The fifth episode of Marvel’s The Defenders tries gamely to recapture the high-energy action after the more restrained previous episode, but unfortunately winds up being an uneven affair that seesaws between solid action moments and lacklustre drama.
It’s about time to finally admit that, for the most part, the Marvel/Netflix shows don’t really understand what makes the Hand interesting. They first popped up in the 1980s during Frank Miller’s time as an artist on “Daredevil” and the Wolverine miniseries. What made them resonate then had a lot to do with their visuals, especially when handled by Miller, who used them as an overpowering force. Seeing Daredevil or Wolverine face off against a veritable horde of faceless fodder in traditional ninja gear, all hacking and slashing and karate-chopping, is irresistible to adolescent comic-book fans. And if the Netflix series embraced that approach, then they might have had something. But rarely do they go whole hog and make these ninjas actually look like ninjas, so we don’t get the cool visual. The Hand we get on TV does embrace the mystical mumbo-jumbo that also underpinned the comics’ version, and ties that in nicely with the larger K’Un L’Un stuff. But ultimately the larger aims of the Hand are so nebulous and ill-defined that it’s hard to care. They come across as not any more or less compelling than any other generic sinister cabal from any other genre-TV show. What could mitigate that is what the comics have long done, which is to place colourful people at the head of the Hand, such as Gorgon or Madame Viper. And Marvel’s The Defenders has that compelling figure in Alexandra (Sigourney Weaver), but only because she has been given enough attention for me to understand what her quest for immortality means to her in a personal, specific way. And her relationship to Elektra and commitment to the Black Sky prophecy is nicely explored in the series, which makes their relationship mean something. Weaver has given Alexandra both strength and depth and vulnerability, and even if each episode sees her becoming more and more moustache-twirly, Weaver always finds moments to offer something more.

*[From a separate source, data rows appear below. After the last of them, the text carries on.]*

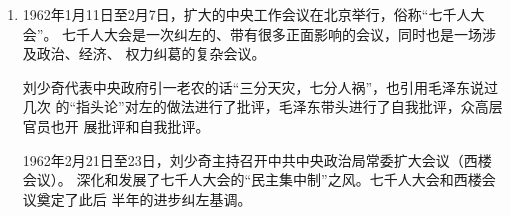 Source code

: {\begin{enumerate}
\begin{quotation}
    （出台一系列此类政策之后，）1958年1月9日，全国人民代表大会常务委员会第九
    十一次会议通过并颁布了新中国第一部户籍制度《中华人民共和国户口登记条
    例》……正式确立了户口迁移审批制度和凭证落户制度。以这个条例为标志，中国
    政府开始对人口自由流动实行严格限制和政府管制……第一次明确将城乡居民区分
    为“农业户口”和“非农业户口”两种不同户籍。严格限制农村农民迁往城镇，限
    制城市间人口流动，在城市与农村之间构筑了一道高墙，城乡分离的“二元经济模
    式”因此而生成。

    户籍制度变化第二阶段：(1958年-1978年)，这一时期包括大跃进、三年困难时期和
    十年“文革”。严格限制户口迁移，特别是严格限制农民向城市迁移，控制农村人
    口流人城市，压缩城市人口，包括精简职工、知识青年上山下乡、干部下放农村等，
    出现了人类历史上罕见的人口\textbf{从城市迁往农村的反向运动}，形成了一整套严格的户
    籍管理制度。\cite{quxiaohuji}
  \end{quotation}

  精简职工方面，
  \begin{quotation}
    （大跃进时期的大招工）使得工人数从1957年的3101万增加到1960年的5969万，增
    长92.5\%。职工人数的增加，特别是从农村招收的职工，给城镇带来了大批的人
    口，1957-1960年间，中国的城镇人口从9949万增加到13073万，其中由农村迁入城
    镇的大约2218万。

    当粮食危机越来越严重时候，许多城市已经面临几乎没有库存的窘境，1960年底全
    国82个大中城市的库存粮食只有正常水平的 $\sfrac{1}{3}$ 。1960年6月北京、天
    津和辽宁的几个主要城市的库存粮食几乎没有，只能维持不到10天的供应，上海的
    大米库存已经没有，天天告急。

    有关的统计，在1961-1963年间，压缩下放2500万城镇人口，精减职工1833万人，被
    精减的职工中，大部分也被下放到农村，少数转为城镇集体企业工人，还有少数流
    浪到边疆地区，在当地谋生。\cite{jingjianzhigong}
  \end{quotation}

\item 1962年1月11日至2月7日，扩大的中央工作会议在北京举行，俗称“七千人大会”。
  七千人大会是一次纠左的、带有很多正面影响的会议，同时也是一场涉及政治、经济、
  权力纠葛的复杂会议。

  刘少奇代表中央政府引一老农的话“三分天灾，七分人祸”，也引用毛泽东说过几次
  的“指头论”对左的做法进行了批评，毛泽东带头进行了自我批评，众高层官员也开
  展批评和自我批评。

  1962年2月21日至23日，刘少奇主持召开中共中央政治局常委扩大会议（西楼会议）。
  深化和发展了七千人大会的“民主集中制”之风。七千人大会和西楼会议奠定了此后
  半年的进步纠左基调。


\end{enumerate}}
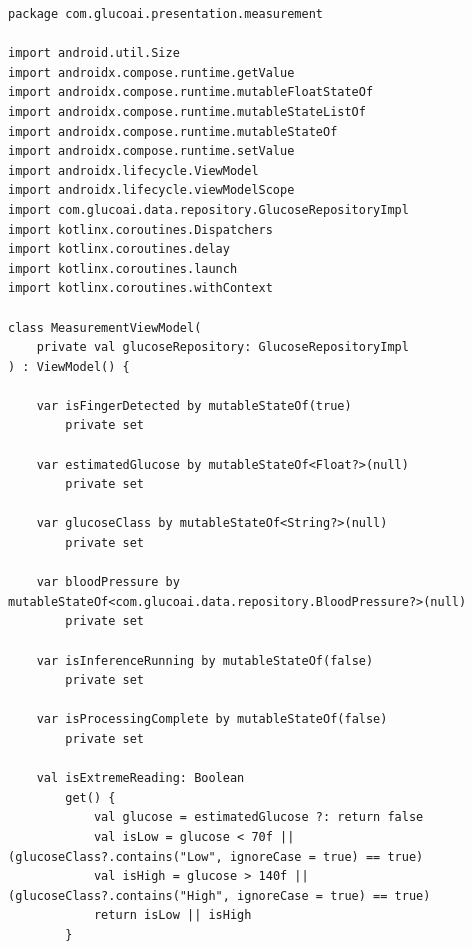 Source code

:\vspace{1.5em}
\begin{center}
    \begin{minipage}{\textwidth}
        \centering
        \label{lst:kotlin_viewmodel}
        \vspace{-0.5em}
    \end{minipage}
\end{center}
\begin{verbatim}
package com.glucoai.presentation.measurement

import android.util.Size
import androidx.compose.runtime.getValue
import androidx.compose.runtime.mutableFloatStateOf
import androidx.compose.runtime.mutableStateListOf
import androidx.compose.runtime.mutableStateOf
import androidx.compose.runtime.setValue
import androidx.lifecycle.ViewModel
import androidx.lifecycle.viewModelScope
import com.glucoai.data.repository.GlucoseRepositoryImpl
import kotlinx.coroutines.Dispatchers
import kotlinx.coroutines.delay
import kotlinx.coroutines.launch
import kotlinx.coroutines.withContext

class MeasurementViewModel(
    private val glucoseRepository: GlucoseRepositoryImpl
) : ViewModel() {

    var isFingerDetected by mutableStateOf(true)
        private set

    var estimatedGlucose by mutableStateOf<Float?>(null)
        private set

    var glucoseClass by mutableStateOf<String?>(null)
        private set

    var bloodPressure by mutableStateOf<com.glucoai.data.repository.BloodPressure?>(null)
        private set

    var isInferenceRunning by mutableStateOf(false)
        private set

    var isProcessingComplete by mutableStateOf(false)
        private set

    val isExtremeReading: Boolean
        get() {
            val glucose = estimatedGlucose ?: return false
            val isLow = glucose < 70f || (glucoseClass?.contains("Low", ignoreCase = true) == true)
            val isHigh = glucose > 140f || (glucoseClass?.contains("High", ignoreCase = true) == true)
            return isLow || isHigh
        }


\end{verbatim}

But the other members of the Hand’s ruling inner council seem to just generically want to live forever and/or jockey for position. It’s fine, it works, but it’s not terribly engaging, and they don’t hold a candle to a character as interesting or specific as Mariah Dillard from “Luke Cage,” and are light years beneath such brilliant foils as Kilgrave from “Jessica Jones,” or Frank Castle and Wilson Fisk in “Daredevil.” If these Netflix shows ever fully embrace the 1970s chop-socky visuals of an army of literal mystical ninjas, then the Hand should stick around. Otherwise, if The Defenders is their swan song, I’ll be glad to see them go and let this universe move on to bad guys with some actual personality.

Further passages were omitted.